In response to Reply # 10


Chicago, US
          

>Yes, but my understanding is that a phase detection system
>doesn't determine focus by maximizing contrast between
>adjacent pixels as suggested on that site (though that is the
>result). It does it as you've said by calculating the amount
>of lens movement required to bring a split image into phase -
>i.e., by determining where those light intensity patterns
>impinge on each of those CCDs and calculating lens shift to
>move the brightest point to the same (center) position on each
>CCD. One sample from one side of the aperture and another
>from the opposite of side the aperture looking at the same
>small sample of the scene. To me, it's akin to adjusting the
>lens to center the peak of two different histograms rather
>than trying to maximize the peak. I don't see that as doing
>the calculations based on contrast. The camera will never
>know if it has increased or maximized contrast, because it
>won't necessarily sample again.
>
Yeah, that's the basic idea of phase detection. The CCD captured intensity profiles indeed look like "histograms", which can have peaks and valleys, finding the shift (like "phase" difference as in sinusoidal waveforms) between the 2 profiles can help the camera to determine how much it needs to move the lens. Though implemented very differently from contrast detection AF, the end result is similar.

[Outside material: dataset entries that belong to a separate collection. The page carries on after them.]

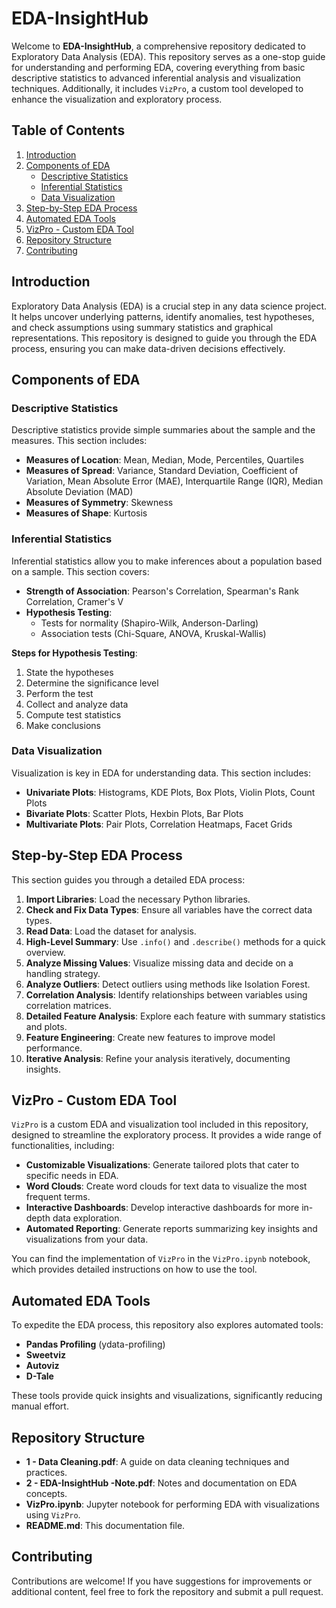 

# EDA-InsightHub

Welcome to **EDA-InsightHub**, a comprehensive repository dedicated to Exploratory Data Analysis (EDA). This repository serves as a one-stop guide for understanding and performing EDA, covering everything from basic descriptive statistics to advanced inferential analysis and visualization techniques. Additionally, it includes `VizPro`, a custom tool developed to enhance the visualization and exploratory process.

## Table of Contents

1. [Introduction](#introduction)
2. [Components of EDA](#components-of-eda)
   - [Descriptive Statistics](#descriptive-statistics)
   - [Inferential Statistics](#inferential-statistics)
   - [Data Visualization](#data-visualization)
3. [Step-by-Step EDA Process](#step-by-step-eda-process)
4. [Automated EDA Tools](#automated-eda-tools)
5. [VizPro - Custom EDA Tool](#vizpro---custom-eda-tool)
6. [Repository Structure](#repository-structure)
7. [Contributing](#contributing)


## Introduction

Exploratory Data Analysis (EDA) is a crucial step in any data science project. It helps uncover underlying patterns, identify anomalies, test hypotheses, and check assumptions using summary statistics and graphical representations. This repository is designed to guide you through the EDA process, ensuring you can make data-driven decisions effectively.

## Components of EDA

### Descriptive Statistics

Descriptive statistics provide simple summaries about the sample and the measures. This section includes:

- **Measures of Location**: Mean, Median, Mode, Percentiles, Quartiles
- **Measures of Spread**: Variance, Standard Deviation, Coefficient of Variation, Mean Absolute Error (MAE), Interquartile Range (IQR), Median Absolute Deviation (MAD)
- **Measures of Symmetry**: Skewness
- **Measures of Shape**: Kurtosis

### Inferential Statistics

Inferential statistics allow you to make inferences about a population based on a sample. This section covers:

- **Strength of Association**: Pearson's Correlation, Spearman's Rank Correlation, Cramer's V
- **Hypothesis Testing**:
  - Tests for normality (Shapiro-Wilk, Anderson-Darling)
  - Association tests (Chi-Square, ANOVA, Kruskal-Wallis)

**Steps for Hypothesis Testing**:
1. State the hypotheses
2. Determine the significance level
3. Perform the test
4. Collect and analyze data
5. Compute test statistics
6. Make conclusions

### Data Visualization

Visualization is key in EDA for understanding data. This section includes:

- **Univariate Plots**: Histograms, KDE Plots, Box Plots, Violin Plots, Count Plots
- **Bivariate Plots**: Scatter Plots, Hexbin Plots, Bar Plots
- **Multivariate Plots**: Pair Plots, Correlation Heatmaps, Facet Grids

## Step-by-Step EDA Process

This section guides you through a detailed EDA process:

1. **Import Libraries**: Load the necessary Python libraries.
2. **Check and Fix Data Types**: Ensure all variables have the correct data types.
3. **Read Data**: Load the dataset for analysis.
4. **High-Level Summary**: Use `.info()` and `.describe()` methods for a quick overview.
5. **Analyze Missing Values**: Visualize missing data and decide on a handling strategy.
6. **Analyze Outliers**: Detect outliers using methods like Isolation Forest.
7. **Correlation Analysis**: Identify relationships between variables using correlation matrices.
8. **Detailed Feature Analysis**: Explore each feature with summary statistics and plots.
9. **Feature Engineering**: Create new features to improve model performance.
10. **Iterative Analysis**: Refine your analysis iteratively, documenting insights.

## VizPro - Custom EDA Tool

`VizPro` is a custom EDA and visualization tool included in this repository, designed to streamline the exploratory process. It provides a wide range of functionalities, including:

- **Customizable Visualizations**: Generate tailored plots that cater to specific needs in EDA.
- **Word Clouds**: Create word clouds for text data to visualize the most frequent terms.
- **Interactive Dashboards**: Develop interactive dashboards for more in-depth data exploration.
- **Automated Reporting**: Generate reports summarizing key insights and visualizations from your data.

You can find the implementation of `VizPro` in the `VizPro.ipynb` notebook, which provides detailed instructions on how to use the tool.

## Automated EDA Tools

To expedite the EDA process, this repository also explores automated tools:

- **Pandas Profiling** (ydata-profiling)
- **Sweetviz**
- **Autoviz**
- **D-Tale**

These tools provide quick insights and visualizations, significantly reducing manual effort.


## Repository Structure

- **1 - Data Cleaning.pdf**: A guide on data cleaning techniques and practices.
- **2 - EDA-InsightHub -Note.pdf**: Notes and documentation on EDA concepts.
- **VizPro.ipynb**: Jupyter notebook for performing EDA with visualizations using `VizPro`.
- **README.md**: This documentation file.

## Contributing

Contributions are welcome! If you have suggestions for improvements or additional content, feel free to fork the repository and submit a pull request.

>Maybe I'm being overly anal about his comments (and
>acknowledged character flaw) and he is talking more about the
>results than the process - but it really doesn't work by
>"adjusting the focus to achieve the best contrast between
>adjacent pixels." It's like the difference between
>manually focusing on a normal screen and on a split screen.
>In one you search for the sharpest highest contrast image
>(back and forth), and it the other, you focus until the split
>image is aligned (but a high contrast edge helps you do that).
> It didn't give me confidence that he really understood how it
>worked.
>
I agree. He got the general idea, but not details. His chart is clean and easy to use, though including 2 diagonal direction rulers might help more.

>Or maybe I just wasn't on his side because he so rudely
>handled his detractors.

The name calling in his article is too much. I guess his detractors really annoyed him.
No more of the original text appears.